Vi è un primo che ricevemmo in regalo, scartato con bramosia e suggellato da una dolce dedica.
Vi è un primo, infine, che leggemmo senza ausilio esterno, vittoriosi e felici, dopo aver avuto accesso al magico codice, i cui simboli, posti in avvicendamento sulla carta, lentamente si disvelavano… e la storia aveva inizio.
Le notti della mia infanzia, profumate di sapone di Marsiglia, sprigionato dalle lenzuola rosa, esordivano con le prime righe tratte da un tomo datato, riportante le Fiabe raccolte dai Fratelli Grimm.

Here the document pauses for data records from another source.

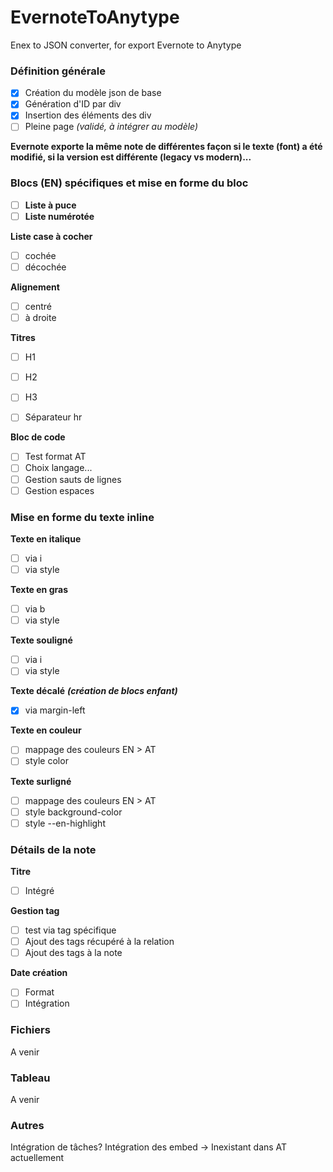 # EvernoteToAnytype
Enex to JSON converter, for export Evernote to Anytype

### Définition générale
- [x] Création du modèle json de base
- [x] Génération d'ID par div
- [x] Insertion des éléments des div
- [ ] Pleine page _(validé, à intégrer au modèle)_

**Evernote exporte la même note de différentes façon si le texte (font) a été modifié, si la version est différente (legacy vs modern)...**

### Blocs (EN) spécifiques et mise en forme du bloc

- [ ] **Liste à puce**
- [ ] **Liste numérotée**

**Liste case à cocher**
- [ ] cochée
- [ ] décochée

**Alignement**
- [ ] centré
- [ ] à droite

**Titres**
- [ ] H1
- [ ] H2
- [ ] H3

- [ ] Séparateur hr

**Bloc de code**
- [ ] Test format AT
- [ ] Choix langage...
- [ ] Gestion sauts de lignes
- [ ] Gestion espaces

### Mise en forme du texte inline
**Texte en italique**
- [ ] via i
- [ ] via <span> style

**Texte en gras**
- [ ] via b
- [ ] via <span> style

**Texte souligné**
- [ ] via i
- [ ] via <span> style

**Texte décalé**
**_(création de blocs enfant)_**
- [x] via margin-left


**Texte en couleur**
- [ ] mappage des couleurs EN > AT
- [ ] style color

**Texte surligné**
- [ ] mappage des couleurs EN > AT
- [ ] style background-color
- [ ] style --en-highlight

### Détails de la note
**Titre**
- [ ] Intégré

**Gestion tag**
- [ ] test via tag spécifique
- [ ] Ajout des tags récupéré à la relation
- [ ] Ajout des tags à la note

**Date création**
- [ ] Format
- [ ] Intégration

### Fichiers
A venir

### Tableau
A venir

### Autres
Intégration de tâches?
Intégration des embed -> Inexistant dans AT actuellement
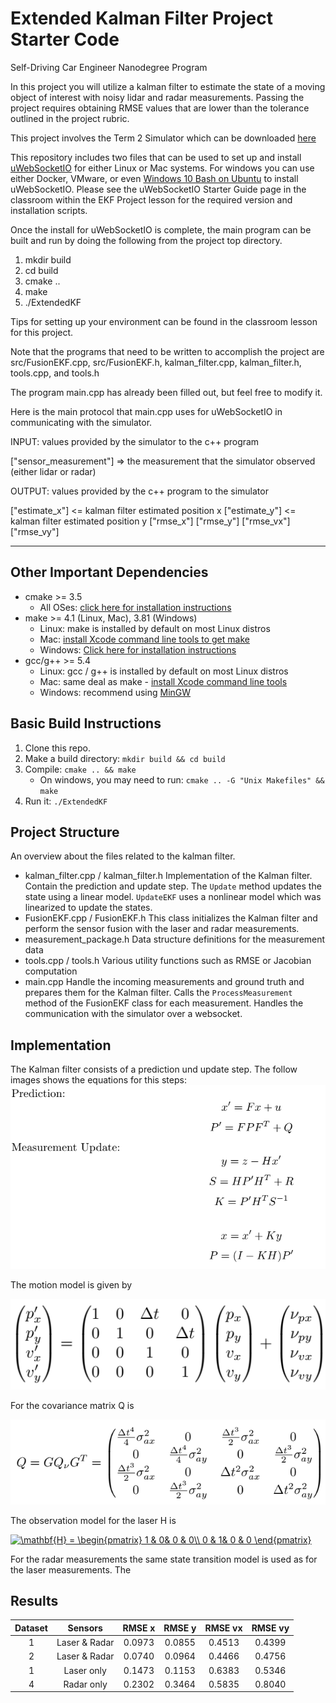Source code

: 
[image1]: ./images/kalmanequations.png "Kalman filter equations"
[image2]: ./images/motion_model.png "Linear motion model"
[image3]: ./images/q.png "Covariance matrix Q"


# Extended Kalman Filter Project Starter Code
Self-Driving Car Engineer Nanodegree Program

In this project you will utilize a kalman filter to estimate the state of a moving object of interest with noisy lidar and radar measurements. Passing the project requires obtaining RMSE values that are lower than the tolerance outlined in the project rubric. 

This project involves the Term 2 Simulator which can be downloaded [here](https://github.com/udacity/self-driving-car-sim/releases)

This repository includes two files that can be used to set up and install [uWebSocketIO](https://github.com/uWebSockets/uWebSockets) for either Linux or Mac systems. For windows you can use either Docker, VMware, or even [Windows 10 Bash on Ubuntu](https://www.howtogeek.com/249966/how-to-install-and-use-the-linux-bash-shell-on-windows-10/) to install uWebSocketIO. Please see the uWebSocketIO Starter Guide page in the classroom within the EKF Project lesson for the required version and installation scripts.

Once the install for uWebSocketIO is complete, the main program can be built and run by doing the following from the project top directory.

1. mkdir build
2. cd build
3. cmake ..
4. make
5. ./ExtendedKF

Tips for setting up your environment can be found in the classroom lesson for this project.

Note that the programs that need to be written to accomplish the project are src/FusionEKF.cpp, src/FusionEKF.h, kalman_filter.cpp, kalman_filter.h, tools.cpp, and tools.h

The program main.cpp has already been filled out, but feel free to modify it.

Here is the main protocol that main.cpp uses for uWebSocketIO in communicating with the simulator.


INPUT: values provided by the simulator to the c++ program

["sensor_measurement"] => the measurement that the simulator observed (either lidar or radar)


OUTPUT: values provided by the c++ program to the simulator

["estimate_x"] <= kalman filter estimated position x
["estimate_y"] <= kalman filter estimated position y
["rmse_x"]
["rmse_y"]
["rmse_vx"]
["rmse_vy"]

---

## Other Important Dependencies

* cmake >= 3.5
  * All OSes: [click here for installation instructions](https://cmake.org/install/)
* make >= 4.1 (Linux, Mac), 3.81 (Windows)
  * Linux: make is installed by default on most Linux distros
  * Mac: [install Xcode command line tools to get make](https://developer.apple.com/xcode/features/)
  * Windows: [Click here for installation instructions](http://gnuwin32.sourceforge.net/packages/make.htm)
* gcc/g++ >= 5.4
  * Linux: gcc / g++ is installed by default on most Linux distros
  * Mac: same deal as make - [install Xcode command line tools](https://developer.apple.com/xcode/features/)
  * Windows: recommend using [MinGW](http://www.mingw.org/)

## Basic Build Instructions

1. Clone this repo.
2. Make a build directory: `mkdir build && cd build`
3. Compile: `cmake .. && make` 
   * On windows, you may need to run: `cmake .. -G "Unix Makefiles" && make`
4. Run it: `./ExtendedKF `

## Project Structure

An overview about the files related to the kalman filter.

* kalman_filter.cpp / kalman_filter.h 
  Implementation of the Kalman filter. Contain the prediction and update step. The `Update` method updates the state using a linear model. 
 `UpdateEKF` uses a nonlinear model which was linearized to update the states.
* FusionEKF.cpp / FusionEKF.h 
  This class initializes the Kalman filter and perform the sensor fusion with the laser and radar measurements. 
* measurement_package.h
  Data structure definitions for the measurement data
 * tools.cpp / tools.h
   Various utility functions such as RMSE or Jacobian computation
 * main.cpp
   Handle the incoming measurements and ground truth and prepares them for the Kalman filter. 
   Calls the `ProcessMeasurement` method of the FusionEKF class for each measurement. 
   Handles the communication with the simulator over a websocket. 
 
## Implementation

The Kalman filter consists of a prediction und update step. The follow images shows the equations for this steps:
![alt text][image1]

The motion model is given by

![alt text][image2]

For the covariance matrix Q is 

![alt text][image3]

The observation model for the laser H is 

<a href="https://www.codecogs.com/eqnedit.php?latex=\mathbf{H}&space;=&space;\begin{pmatrix}&space;1&space;&&space;0&&space;0&space;&&space;0\\&space;0&space;&&space;1&&space;0&space;&&space;0&space;\end{pmatrix}" target="_blank"><img src="https://latex.codecogs.com/gif.latex?\mathbf{H}&space;=&space;\begin{pmatrix}&space;1&space;&&space;0&&space;0&space;&&space;0\\&space;0&space;&&space;1&&space;0&space;&&space;0&space;\end{pmatrix}" title="\mathbf{H} = \begin{pmatrix} 1 & 0& 0 & 0\\ 0 & 1& 0 & 0 \end{pmatrix}" /></a>

For the radar measurements the same state transition model is used as for the laser measurements. 
The 

## Results 

| Dataset | Sensors         		|    RMSE x | RMSE y | RMSE vx | RMSE vy | 
|:---------------------:|:---------------------:|:---------------------:|:---------------------:|:---------------------:|:---------------------:|
| 1| Laser & Radar | 0.0973 | 0.0855 | 0.4513 | 0.4399 |
| 2| Laser & Radar | 0.0740 | 0.0964 | 0.4466 | 0.4756 |
| 1| Laser only | 0.1473| 0.1153 | 0.6383 | 0.5346 |
| 4| Radar only  | 0.2302 | 0.3464 | 0.5835 | 0.8040 |


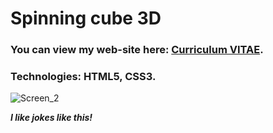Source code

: # Spinning cube 3D #
### You can view my web-site here: [Curriculum VITAE](https://zorger27.github.io). ###
### Technologies: HTML5, CSS3. ###
![Screen_2](https://user-images.githubusercontent.com/30940416/166318613-d49b520c-53f8-4c0b-a76a-51d5a0e1b66a.gif)

***I like jokes like this!***

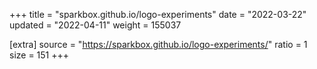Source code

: +++
title = "sparkbox.github.io/logo-experiments"
date = "2022-03-22"
updated = "2022-04-11"
weight = 155037

[extra]
source = "https://sparkbox.github.io/logo-experiments/"
ratio = 1
size = 151
+++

Tuttavia, dopo una manciata di secondi, prendevano forma e colore altre storie, attinte dalla memoria, che mi proiettavano in distese infinite di piante di pomodori, dietro a corse con i piedi nudi, sulla terra fertile e umida, e fra sassaiole che coinvolgevano bande di ragazzini spettinati. Ogni sera mio padre componeva una parte della sua autobiografia, solo per me.
Fu mia madre, invece, a donarmi il mio primo libro, in occasione del mio terzo compleanno. Si trattava della versione cartacea di un cartone animato, all’epoca da me preferito, ossia “Heidi” di Johanna Spyri, che narra le vicissitudini della bimba dalle guance scarlatte, che si struggeva di nostalgia per i suoi monti della Svizzera, costretta dentro le mura di una lussuosa dimora di Francoforte. Alcuni giorni fa ne ho acquistato una versione edita nel 1953, in inglese. Il primo libro non si scorda mai.
Ma la svolta epocale della mia vita di essere contingente, avido di scoperta e di assoluto, fu il primo libro che lessi, agli esordi della scuola primaria, a sei anni appena compiuti: “Piccole Donne” di Louisa May Alcott, un classico intramontabile.
Ho amato le sorelle March, tutte, come sorelle con cui ricordare e confrontarsi, come esseri pensanti, liberi dai vincoli della carta, dotati di pregi e difetti, che osservano lo svolgersi delle medesime vicende tramite il filtro della propria peculiare prospettiva.
Tuttavia, per Jo avevo una predilezione.
Adoravo quella ragazza dall’indole ribelle e passionale, capace di ideare storie per intrattenere la famiglia, anche quando l’eco della guerra diventa silenzio assordante, anche quando le tenebre gelide della morte calano, inesorabili, e di battersi per il suo sogno, con ostinazione e anticonformismo, fino a diventare una nota scrittrice.
“Jo era molto occupata in soffitta, perché le giornate di ottobre cominciavano a farsi fresche e i pomeriggi erano corti. In quelle due o tre ore, durante le quali il sole si attardava con il suo calore sull’alta finestra, Jo, seduta sul vecchio divano, scriveva rapidamente, con le sue carte sparse sopra un baule”.
Desideravo essere Jo, da bambina. Non sono diventata Jo, ma me stessa, la quinta sorella March, come lo sono tutte coloro, Donne, anche se non più “piccole”, che hanno letto con trasporto il libro, apprendendo l’immenso fascino celato nell’intimo segreto delle piccole cose, quelle che vale la pena di assaporare e, tramite la scrittura, condividere.